Needless to say, I felt giddy for this weekend idea. This post will detail both what happened during the HN “spike” as well as some takeaways and lessons learnt from actually building it.
Performance and metrics.
https://sunlight.live is hosted on a $5/mo Digital Ocean Droplet, with the following specs
Memory | vCPUs | SSD Disk | Transfer | Price |
---|---|---|---|---|
1 GB | 1 vCPU | 25 GB | 1 TB | $5/mo or $0.007/hr |
There’s no fancy infrastructure here, as I just wanted to re-learn some astronomy; I’m dealing with enough DevOps stuff day in-day out.
It’s probably the cheapest, most basic VPS available out there. The backend is a nearly-default Apache, set up on Ubuntu. Most of the deployment effort (and I mean almost 10 minutes of my time) went towards the Let’s Encrypt SSL certificate.
In short, this default setup was able to serve more than 410k requests and 18.5k unique visitors over these past week, (css, images, javascript and all) peaking at 64k requests per hour - 24 requests per second, pretty easily. They’re not big numbers, but at the level that a small website would start experiencing issues.
I have a dislike for pages with unnecessary third-party requests, so everything, from fonts, favicons, to javascript and images are served from this VPS, and nothing happens on the client side.
I’m also skeptical towards analytics solutions due to user privacy concerns, and avoid using them unless there’s a serious reason.
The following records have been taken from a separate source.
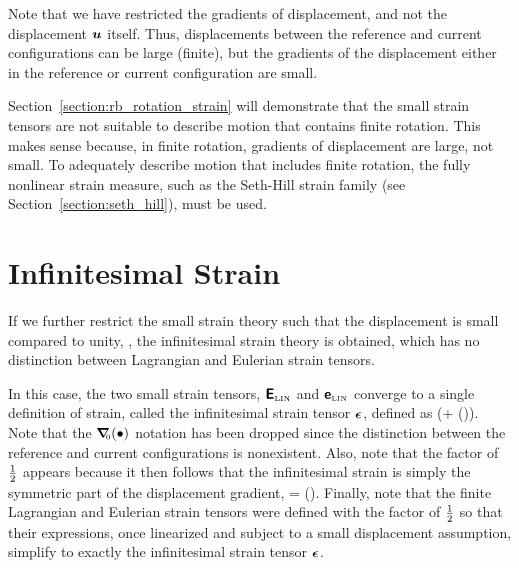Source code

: Note that we have restricted the gradients of displacement, and not the
displacement $\vu$ itself.  Thus, displacements between the reference and
current configurations can be large (finite), but the gradients of the
displacement either in the reference or current configuration are small.

Section~\ref{section:rb_rotation_strain} will demonstrate that the 
small strain tensors are not suitable to describe motion that
contains finite rotation.  
This makes sense because, in finite rotation, gradients of displacement
are large, not small.  To adequately describe motion that includes 
finite rotation, the fully nonlinear strain measure, 
such as the Seth-Hill strain family 
(see Section~\ref{section:seth_hill}), must be used.

\section{Infinitesimal Strain}
If we further restrict the small strain theory such that the displacement
is small compared to unity, 
\be
\vu {},
\ee
the infinitesimal strain theory
is obtained, which has no distinction between Lagrangian and Eulerian 
strain tensors.  

In this case, the two small strain tensors, 
$\tEbold_{\tiny \mbox{LIN}}$
and 
$\tebold_{\tiny \mbox{LIN}}$
converge to a single definition of strain, called the infinitesimal
strain tensor $\ve{\epsilon}$, defined as
\be
 \ve{\epsilon}  \dst\half(\grad \vu + (\grad \vu)\transpose).
 \label{eq:infinitesimal_strain}
\ee
Note that the $\Grad(\bullet)$ notation has been dropped since the
distinction between the reference and current configurations is 
nonexistent. Also, note that the factor of $\half$ appears because
it then follows that the infinitesimal strain is simply the symmetric
part of the displacement gradient, 
\be
 \ve{\epsilon} = \mbox{\sym}(\grad \vu).
\ee
Finally, note that the finite Lagrangian and Eulerian strain tensors
were defined with the factor of $\half$ so that their expressions, 
once linearized and subject to a small displacement assumption, simplify
to exactly the infinitesimal strain tensor $\ve{\epsilon}$.


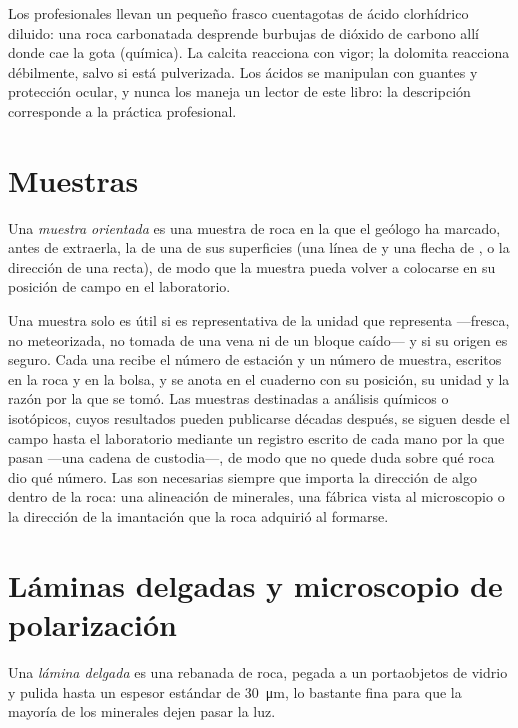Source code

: Los profesionales llevan un pequeño frasco cuentagotas de ácido clorhídrico diluido: una roca carbonatada
desprende burbujas de dióxido de carbono allí donde cae la gota (química). La calcita reacciona con vigor; la
dolomita reacciona débilmente, salvo si está pulverizada.
Los ácidos se manipulan con guantes y protección ocular, y nunca los maneja un lector de este libro:
la descripción corresponde a la práctica profesional.

\section{Muestras}

\begin{definition}\label{def:b1:field-lab-methods-1:sample}
Una \emph{muestra orientada} es una muestra de roca en la que el geólogo ha
marcado, antes de extraerla, la  de una de sus superficies (una línea de  y una flecha de
, o la dirección de una recta), de modo que la muestra pueda volver a colocarse en su posición
de campo en el laboratorio.
\end{definition}

Una muestra solo es útil si es representativa de la unidad que representa ---fresca, no meteorizada,
no tomada de una vena ni de un bloque caído--- y si su origen es seguro. Cada una recibe el número de
estación y un número de muestra, escritos en la roca y en la bolsa, y se anota en el cuaderno con su
posición, su unidad y la razón por la que se tomó. Las muestras destinadas a análisis químicos o
isotópicos, cuyos resultados pueden publicarse décadas después, se siguen desde el campo hasta el
laboratorio mediante un registro escrito de cada mano por la que pasan ---una cadena de custodia---, de
modo que no quede duda sobre qué roca dio qué número. Las  son necesarias siempre que
importa la dirección de algo dentro de la roca: una alineación de minerales, una fábrica vista al
microscopio o la dirección de la imantación que la roca adquirió al formarse.

\section{Láminas delgadas y microscopio de polarización}

\begin{definition}\label{def:b1:field-lab-methods-1:thin-section}
Una \emph{lámina delgada} es una rebanada de roca, pegada a un portaobjetos de vidrio
y pulida hasta un espesor estándar de \qty{30}{\micro\metre}, lo bastante fina para que la mayoría de los
minerales dejen pasar la luz.
\end{definition}

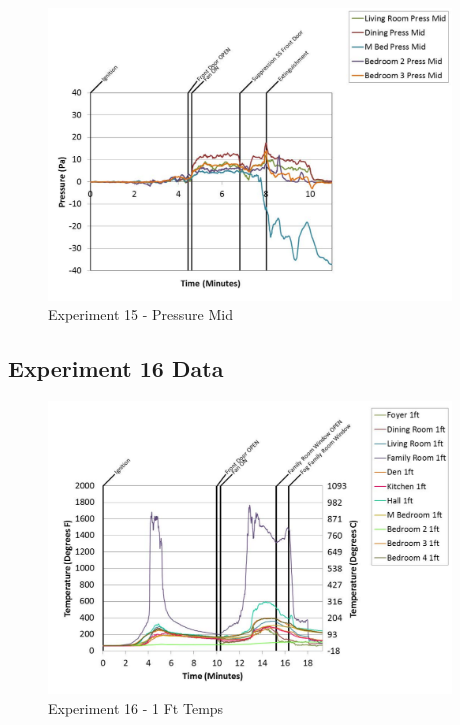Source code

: \documentclass{article}
\begin{document}
\begin{appendices}
	\begin{figure}[h!]
		\centering
		\includegraphics[height=3.05in]{0_Images/Results_Charts/Exp_15_Charts/PressureMid.pdf}
		\caption{Experiment 15 - Pressure Mid}
	\end{figure}
 
	\clearpage

		\clearpage
\clearpage		\large
\subsection{Experiment 16 Data} \label{App:Exp16Results} 

	\begin{figure}[h!]
		\centering
		\includegraphics[height=3.05in]{0_Images/Results_Charts/Exp_16_Charts/1FtTemps.pdf}
		\caption{Experiment 16 - 1 Ft Temps}
	\end{figure}
 


\end{appendices}
\end{document}
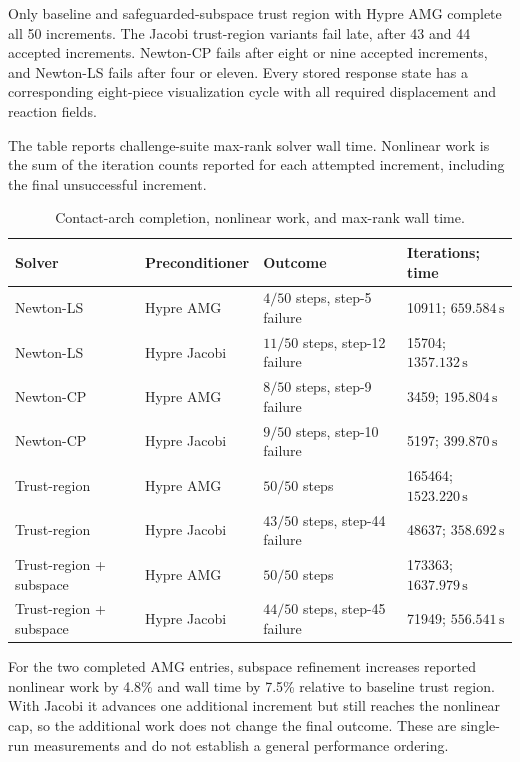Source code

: \documentclass[11pt]{article}
\begin{document}
Only baseline and safeguarded-subspace trust region with Hypre AMG complete
all 50 increments.  The Jacobi trust-region variants fail late, after 43 and
44 accepted increments.  Newton-CP fails after eight or nine accepted
increments, and Newton-LS fails after four or eleven.  Every stored response
state has a corresponding eight-piece visualization cycle with all required
displacement and reaction fields.

The table reports challenge-suite max-rank solver wall time.  Nonlinear work
is the sum of the iteration counts reported for each attempted increment,
including the final unsuccessful increment.

\begin{table}[h]
  \centering
  \small
  \caption{Contact-arch completion, nonlinear work, and max-rank wall time.}
  \begin{tabular}{@{}llll@{}}
    \toprule
    Solver & Preconditioner & Outcome & Iterations; time \\
    \midrule
    Newton-LS & Hypre AMG & $4/50$ steps, step-5 failure & 10911; $659.584\,\mathrm{s}$ \\
    Newton-LS & Hypre Jacobi & $11/50$ steps, step-12 failure & 15704; $1357.132\,\mathrm{s}$ \\
    Newton-CP & Hypre AMG & $8/50$ steps, step-9 failure & 3459; $195.804\,\mathrm{s}$ \\
    Newton-CP & Hypre Jacobi & $9/50$ steps, step-10 failure & 5197; $399.870\,\mathrm{s}$ \\
    Trust-region & Hypre AMG & $50/50$ steps & 165464; $1523.220\,\mathrm{s}$ \\
    Trust-region & Hypre Jacobi & $43/50$ steps, step-44 failure & 48637; $358.692\,\mathrm{s}$ \\
    Trust-region + subspace & Hypre AMG & $50/50$ steps & 173363; $1637.979\,\mathrm{s}$ \\
    Trust-region + subspace & Hypre Jacobi & $44/50$ steps, step-45 failure & 71949; $556.541\,\mathrm{s}$ \\
    \bottomrule
  \end{tabular}
\end{table}

For the two completed AMG entries, subspace refinement increases reported
nonlinear work by 4.8\% and wall time by 7.5\% relative to baseline trust
region.  With Jacobi it advances one additional increment but still reaches
the nonlinear cap, so the additional work does not change the final outcome.
These are single-run measurements and do not establish a general performance
ordering.
\end{document}
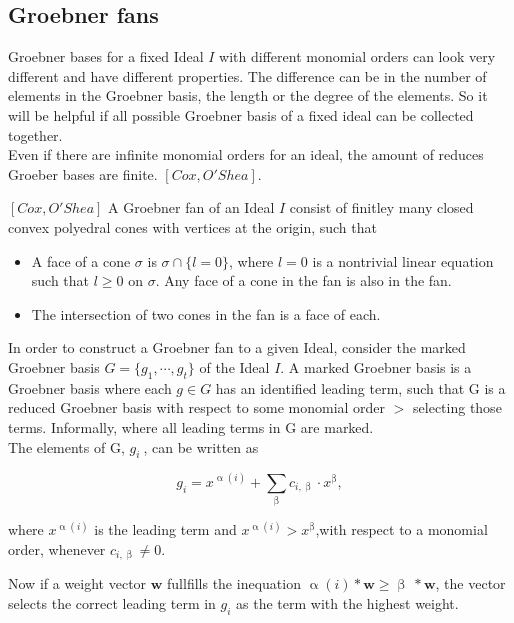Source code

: \subsection{Groebner fans}
\label{subsec:Groebnerfan}
 Groebner bases for a fixed Ideal $I$ with different monomial orders can look very different and have different properties. The difference can be in the number of elements in the Groebner basis, the length or the degree of the elements. So it will be helpful if all 
possible Groebner basis of a fixed ideal can be collected together.\\
Even if there are infinite monomial orders for an ideal, the amount of reduces Groeber bases are finite. $\left[ Cox,O'Shea\right]$.
 
\begin{env_definition}
$\left[ Cox,O'Shea\right]  $ A Groebner fan of an Ideal $I$ consist of finitley many closed convex polyedral cones with vertices at the origin, such that

\begin{itemize}
\item
A face of a cone $\sigma$ is $\sigma \cap \lbrace l=0\rbrace$, where $l=0$ is a nontrivial linear equation such that $l \geq 0$ on $\sigma$.
Any face of a cone in the fan is also in the fan.
\item
The intersection of two cones in the fan is a face of each.
\end{itemize}

\end{env_definition}

In order to construct a Groebner fan to a given Ideal, consider the marked Groebner basis $G = \lbrace g_{1},\cdots,g_{t}\rbrace $ of the Ideal $I$.
A marked Groebner basis is a Groebner basis where each $g \in G$ has an identified leading term, such that G is a reduced Groebner basis with respect to some monomial order $>$ selecting those terms.
Informally, where all leading terms in G are marked.\\
\newline
The elements of G, $g_{i}~$, can be written as
\begin{center}
\[ g_{i} = x^{\upalpha\left( i\right) } +  \sum_{\upbeta} c_{i,\upbeta} \cdot x^{\upbeta}, \] 
\end{center}
where $ x^{\upalpha\left( i\right) }$ is the leading term and $ x^{\upalpha\left( i\right) } > x^{\upbeta} $,with respect to a monomial order, whenever $c_{i,\upbeta} \neq 0 $.

Now if a weight vector $\textbf{w}$ fullfills the inequation
$\upalpha\left( i\right) \ast \textbf{w} \geq \upbeta~\ast\textbf{w}$, the vector selects the correct leading term in $g_{i}$ as the term with the highest weight.\\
So there’s no tracking and no metrics other than the Apache’s daily access.log
files.
The source of these stats :
$ mkdir -p blogpost/access blogpost/error
$ sudo su -
# cd /var/log/apache2
# cp -p error.log* /home/user/blogpost/error/
# cp -p access.log* /home/user/blogpost/access/
# chown -R user:user /home/user/blogpost/
# ^D
$ echo "logrotate keeps logs from the past 14 days - /etc/logrotate.d/apache2"
$ echo "In our case we have logs between 20 June - 03 July"
$ mkdir raw
$ cp -p access/* error/* raw/
# Finally, we can start getting some stats
$ gunzip *.gz
# Total requests served
$ cat access.log* | wc -l
413223
# Number of unique IPs in requests
$ cat access.log* | awk '{print $1}' | sort -u | wc -l
18557
# Number of requests in root document
$ grep "GET / HTTP/1.1" access.log*| wc -l
24569
# Number of unique referrers.
$ cat access.log* | awk '{print $11}' | awk -F'/' '{ print $3}' | sort -u | wc -l
189
# List of requests per day
$ cat access.log* | awk '{print $4}' | cut -d: -f1 | uniq -c
# or if want to aggregate
$ cat access.log* | awk '{print $4}' | cut -d: -f1 | uniq -c | awk '{ a[$2]+=$1 } END { for(i in a) print a[i],i}' | sort -k1 -n
# List of requests per hour, for 26th of June (day I posted it on HN)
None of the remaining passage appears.